Dscn3588 ここではワインの醸造の様子を見学できるとあるが、よくビール工場などの見学で決まった時間にガイドさんが案内して・・・というものではなく、醸造の場もガラス張りで開放しており(この日は日曜日で操業してなかったようだが)、見学者が勝手に歩いていくというものである。ワインの貯蔵庫もあっけらかんとしたもの。

Dscn3589 ・・・となれば、お楽しみは試飲コーナーということになる。鉄道+バスで来ているので存分に楽しめる。赤、白、ロゼなど豊富で、ちょうど日帰りツアーのバスで来ていた団体さんとともに三次の味を楽しむ。もっとも先週はワイン祭りが行われていたそうで、惜しかったかな。

さて、所要時間を多めに見ていた三次ワイナリーであるが、来てみれば結構あっさりしたものだった。ここはむしろ土産物を購入したり、ワイン片手にランチを楽しむスポットである。さてこの後どうしようか。

・・・・と思ったが、実はバスで来た時にワイナリーの横に私がほくそえむスポットを見つけており、三次ワインのハーフボトルにチーズやかまぼこなどを買い求めたその足でそちらに向かう。

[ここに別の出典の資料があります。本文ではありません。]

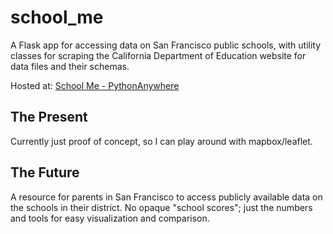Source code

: # school_me #
A Flask app for accessing data on San Francisco public schools, with utility classes for scraping the California Department of Education website for data files and their schemas.

Hosted at: [School Me - PythonAnywhere](http://schoolme.pythonanywhere.com)

## The Present ##
Currently just proof of concept, so I can play around with mapbox/leaflet.

## The Future ##
A resource for parents in San Francisco to access publicly available data on the schools in their district. No opaque "school scores"; just the numbers and tools for easy visualization and comparison. 
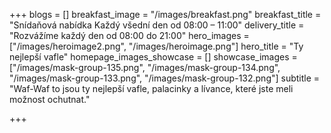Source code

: +++
blogs = []
breakfast_image = "/images/breakfast.png"
breakfast_title = "Snídaňová nabídka Každý všední den od 08:00 – 11:00"
delivery_title = "Rozvážíme každý den od 08:00 do 21:00"
hero_images = ["/images/heroimage2.png", "/images/heroimage.png"]
hero_title = "Ty nejlepší vafle"
homepage_images_showcase = []
showcase_images = ["/images/mask-group-135.png", "/images/mask-group-134.png", "/images/mask-group-133.png", "/images/mask-group-132.png"]
subtitle = "Waf-Waf to jsou ty nejlepší vafle, palacinky a lívance, které jste meli možnost ochutnat."

+++
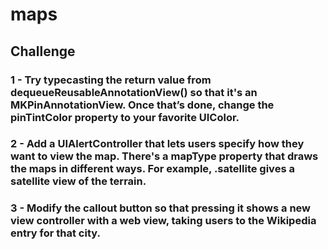 # maps

## Challenge

### 1 - Try typecasting the return value from dequeueReusableAnnotationView() so that it's an MKPinAnnotationView. Once that’s done, change the pinTintColor property to your favorite UIColor.

### 2 - Add a UIAlertController that lets users specify how they want to view the map. There's a mapType property that draws the maps in different ways. For example, .satellite gives a satellite view of the terrain.

### 3 - Modify the callout button so that pressing it shows a new view controller with a web view, taking users to the Wikipedia entry for that city.

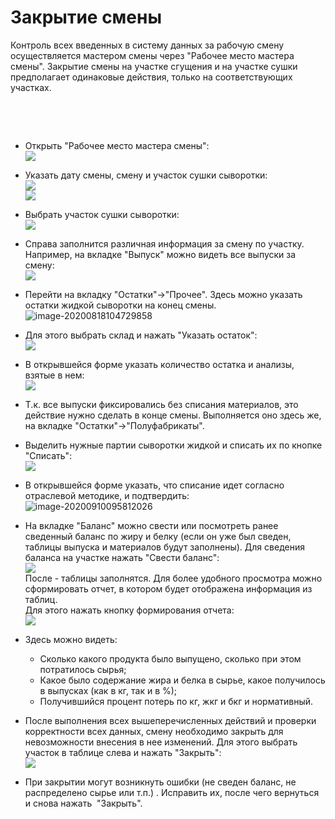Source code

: # Закрытие смены


Контроль всех введенных в систему данных за рабочую смену осуществляется
мастером смены через "Рабочее место мастера смены". Закрытие смены на
участке сгущения и на участке сушки предполагает одинаковые действия,
только на соответствующих участках.

 

 

-   Открыть "Рабочее место мастера смены":  
    ![](CloseWorkShift.assets/drex_zakrytie_smeny_5_custom.png)
    
-   Указать дату смены, смену и участок сушки сыворотки:  
    ![](CloseWorkShift.assets/drex_zakrytie_smeny_5_custom_2.png)  
    ![](CloseWorkShift.assets/drex_zakrytie_smeny_5_custom_3.png)
    
-   Выбрать участок сушки сыворотки:  
    ![](CloseWorkShift.assets/drex_zakrytie_smeny_5_custom_4.png)
    
-   Справа заполнится различная информация за смену по участку.  
    Например, на вкладке "Выпуск" можно видеть все выпуски за смену:  
    ![](CloseWorkShift.assets/drex_zakrytie_smeny_5_custom_5.png)
    
-   Перейти на вкладку "Остатки"-\>"Прочее". Здесь можно указать
    остатки жидкой сыворотки на конец смены.  
    ![image-20200818104729858](CloseWorkShift.assets/image-20200818104729858.png)
    
-   Для этого выбрать склад и нажать "Указать остаток":  
    ![](CloseWorkShift.assets/drex_zakrytie_smeny_5_custom_7.png)
    
-   В открывшейся форме указать количество остатка и анализы, взятые в
    нем:  
    ![](CloseWorkShift.assets/drex_zakrytie_smeny_5_custom_8.png)
    
-   Т.к. все выпуски фиксировались без списания материалов, это действие
    нужно сделать в конце смены. Выполняется оно здесь же, на вкладке
    "Остатки"-\>"Полуфабрикаты".  
-   Выделить нужные партии сыворотки жидкой и списать их по кнопке
    "Списать":  
    ![](CloseWorkShift.assets/drex_zakrytie_smeny_5_custom_9.png)
    
-   В открывшейся форме указать, что списание идет согласно отраслевой
    методике, и подтвердить:  
    ![image-20200910095812026](CloseWorkShift.assets/image-20200910095812026.png)
    
-   На вкладке "Баланс" можно свести или посмотреть ранее сведенный
    баланс по жиру и белку (если он уже был сведен, таблицы выпуска и
    материалов будут заполнены). Для сведения баланса на участке нажать
    "Свести баланс":  
    ![](CloseWorkShift.assets/drex_zakrytie_smeny_5_custom_11.png)  
    После - таблицы заполнятся. Для более удобного просмотра можно сформировать отчет, в котором будет отображена информация из таблиц.  
    Для этого нажать кнопку формирования отчета:  
    ![](CloseWorkShift.assets/drex_zakrytie_smeny_5_custom_12.png)
- Здесь можно видеть:
    -   Сколько какого продукта было выпущено, сколько при этом потратилось
        сырья;
    -   Какое было содержание жира и белка в сырье, какое получилось в
        выпусках (как в кг, так и в %);  
    -   Получившийся процент потерь по кг, жкг и бкг и нормативный.  
    
-   После выполнения всех вышеперечисленных действий и проверки корректности всех данных, смену необходимо закрыть для невозможности
    внесения в нее изменений. Для этого выбрать участок в таблице слева и нажать "Закрыть":  
    ![](CloseWorkShift.assets/drex_zakrytie_smeny_5_custom_14.png)
    
-   При закрытии могут возникнуть ошибки (не сведен баланс, не
    распределено сырье или т.п.) . Исправить их, после чего вернуться и
    снова нажать  "Закрыть".
    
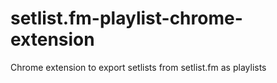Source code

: # setlist.fm-playlist-chrome-extension
Chrome extension to export setlists from setlist.fm as playlists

Dscn3582 2009年、ちょうど広島のマツダスタジアムが開業したのと同じ年に、ここ三次にも新球場「三次きんさいスタジアム」というのができた。「きんさい」とは広島弁で「おいで」という意味。その年には広島対楽天の交流戦が行われ、地元出身のカープの永川や梵が大きな声援を受けた。

Dscn3592 平地に建てたものではなく丘陵を切り開いて客席には入口から下に降りる構造。ちょうど西武ドームにも似た感じ。この日は広島県の秋の新人戦が行われており、その第一試合になるのかな、向原高校と油木高校の試合が行われていたところ。そう、帰りのバスの時間までこの新球場で野球を観ようというのである。幸い入場無料。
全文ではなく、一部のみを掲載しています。